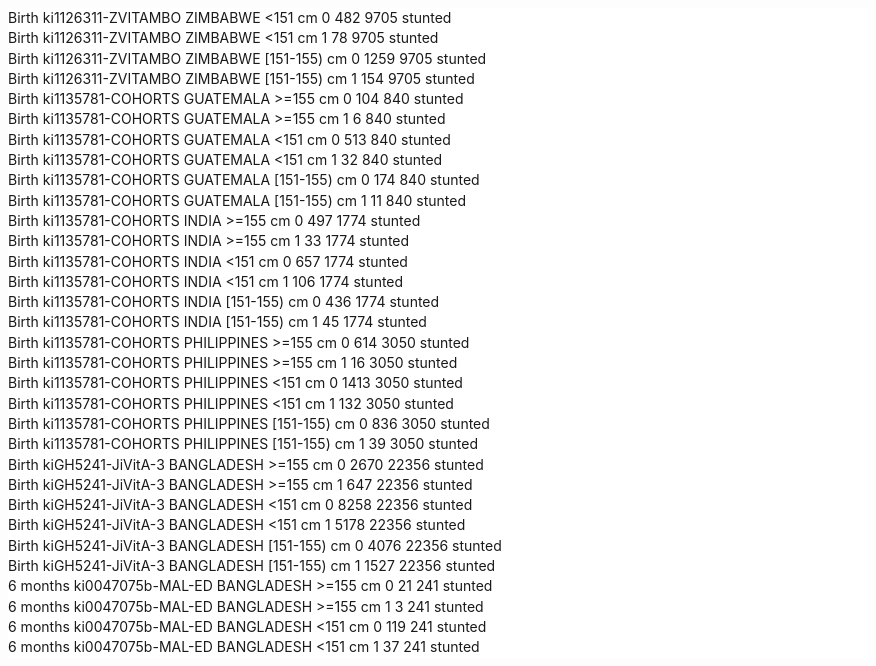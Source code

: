 Birth       ki1126311-ZVITAMBO         ZIMBABWE                       <151 cm               0      482    9705  stunted          
Birth       ki1126311-ZVITAMBO         ZIMBABWE                       <151 cm               1       78    9705  stunted          
Birth       ki1126311-ZVITAMBO         ZIMBABWE                       [151-155) cm          0     1259    9705  stunted          
Birth       ki1126311-ZVITAMBO         ZIMBABWE                       [151-155) cm          1      154    9705  stunted          
Birth       ki1135781-COHORTS          GUATEMALA                      >=155 cm              0      104     840  stunted          
Birth       ki1135781-COHORTS          GUATEMALA                      >=155 cm              1        6     840  stunted          
Birth       ki1135781-COHORTS          GUATEMALA                      <151 cm               0      513     840  stunted          
Birth       ki1135781-COHORTS          GUATEMALA                      <151 cm               1       32     840  stunted          
Birth       ki1135781-COHORTS          GUATEMALA                      [151-155) cm          0      174     840  stunted          
Birth       ki1135781-COHORTS          GUATEMALA                      [151-155) cm          1       11     840  stunted          
Birth       ki1135781-COHORTS          INDIA                          >=155 cm              0      497    1774  stunted          
Birth       ki1135781-COHORTS          INDIA                          >=155 cm              1       33    1774  stunted          
Birth       ki1135781-COHORTS          INDIA                          <151 cm               0      657    1774  stunted          
Birth       ki1135781-COHORTS          INDIA                          <151 cm               1      106    1774  stunted          
Birth       ki1135781-COHORTS          INDIA                          [151-155) cm          0      436    1774  stunted          
Birth       ki1135781-COHORTS          INDIA                          [151-155) cm          1       45    1774  stunted          
Birth       ki1135781-COHORTS          PHILIPPINES                    >=155 cm              0      614    3050  stunted          
Birth       ki1135781-COHORTS          PHILIPPINES                    >=155 cm              1       16    3050  stunted          
Birth       ki1135781-COHORTS          PHILIPPINES                    <151 cm               0     1413    3050  stunted          
Birth       ki1135781-COHORTS          PHILIPPINES                    <151 cm               1      132    3050  stunted          
Birth       ki1135781-COHORTS          PHILIPPINES                    [151-155) cm          0      836    3050  stunted          
Birth       ki1135781-COHORTS          PHILIPPINES                    [151-155) cm          1       39    3050  stunted          
Birth       kiGH5241-JiVitA-3          BANGLADESH                     >=155 cm              0     2670   22356  stunted          
Birth       kiGH5241-JiVitA-3          BANGLADESH                     >=155 cm              1      647   22356  stunted          
Birth       kiGH5241-JiVitA-3          BANGLADESH                     <151 cm               0     8258   22356  stunted          
Birth       kiGH5241-JiVitA-3          BANGLADESH                     <151 cm               1     5178   22356  stunted          
Birth       kiGH5241-JiVitA-3          BANGLADESH                     [151-155) cm          0     4076   22356  stunted          
Birth       kiGH5241-JiVitA-3          BANGLADESH                     [151-155) cm          1     1527   22356  stunted          
6 months    ki0047075b-MAL-ED          BANGLADESH                     >=155 cm              0       21     241  stunted          
6 months    ki0047075b-MAL-ED          BANGLADESH                     >=155 cm              1        3     241  stunted          
6 months    ki0047075b-MAL-ED          BANGLADESH                     <151 cm               0      119     241  stunted          
6 months    ki0047075b-MAL-ED          BANGLADESH                     <151 cm               1       37     241  stunted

> PROBLEM TO SOLVE
Leave out the pictures and print each record exactly as it stands.

> TASK OUTPUT
Source code

: Birth       ki1126311-ZVITAMBO         ZIMBABWE                       <151 cm               0      482    9705  stunted          
Birth       ki1126311-ZVITAMBO         ZIMBABWE                       <151 cm               1       78    9705  stunted          
Birth       ki1126311-ZVITAMBO         ZIMBABWE                       [151-155) cm          0     1259    9705  stunted          
Birth       ki1126311-ZVITAMBO         ZIMBABWE                       [151-155) cm          1      154    9705  stunted          
Birth       ki1135781-COHORTS          GUATEMALA                      >=155 cm              0      104     840  stunted          
Birth       ki1135781-COHORTS          GUATEMALA                      >=155 cm              1        6     840  stunted          
Birth       ki1135781-COHORTS          GUATEMALA                      <151 cm               0      513     840  stunted          
Birth       ki1135781-COHORTS          GUATEMALA                      <151 cm               1       32     840  stunted          
Birth       ki1135781-COHORTS          GUATEMALA                      [151-155) cm          0      174     840  stunted          
Birth       ki1135781-COHORTS          GUATEMALA                      [151-155) cm          1       11     840  stunted          
Birth       ki1135781-COHORTS          INDIA                          >=155 cm              0      497    1774  stunted          
Birth       ki1135781-COHORTS          INDIA                          >=155 cm              1       33    1774  stunted          
Birth       ki1135781-COHORTS          INDIA                          <151 cm               0      657    1774  stunted          
Birth       ki1135781-COHORTS          INDIA                          <151 cm               1      106    1774  stunted          
Birth       ki1135781-COHORTS          INDIA                          [151-155) cm          0      436    1774  stunted          
Birth       ki1135781-COHORTS          INDIA                          [151-155) cm          1       45    1774  stunted          
Birth       ki1135781-COHORTS          PHILIPPINES                    >=155 cm              0      614    3050  stunted          
Birth       ki1135781-COHORTS          PHILIPPINES                    >=155 cm              1       16    3050  stunted          
Birth       ki1135781-COHORTS          PHILIPPINES                    <151 cm               0     1413    3050  stunted          
Birth       ki1135781-COHORTS          PHILIPPINES                    <151 cm               1      132    3050  stunted          
Birth       ki1135781-COHORTS          PHILIPPINES                    [151-155) cm          0      836    3050  stunted          
Birth       ki1135781-COHORTS          PHILIPPINES                    [151-155) cm          1       39    3050  stunted          
Birth       kiGH5241-JiVitA-3          BANGLADESH                     >=155 cm              0     2670   22356  stunted          
Birth       kiGH5241-JiVitA-3          BANGLADESH                     >=155 cm              1      647   22356  stunted          
Birth       kiGH5241-JiVitA-3          BANGLADESH                     <151 cm               0     8258   22356  stunted          
Birth       kiGH5241-JiVitA-3          BANGLADESH                     <151 cm               1     5178   22356  stunted          
Birth       kiGH5241-JiVitA-3          BANGLADESH                     [151-155) cm          0     4076   22356  stunted          
Birth       kiGH5241-JiVitA-3          BANGLADESH                     [151-155) cm          1     1527   22356  stunted          
6 months    ki0047075b-MAL-ED          BANGLADESH                     >=155 cm              0       21     241  stunted          
6 months    ki0047075b-MAL-ED          BANGLADESH                     >=155 cm              1        3     241  stunted          
6 months    ki0047075b-MAL-ED          BANGLADESH                     <151 cm               0      119     241  stunted          
6 months    ki0047075b-MAL-ED          BANGLADESH                     <151 cm               1       37     241  stunted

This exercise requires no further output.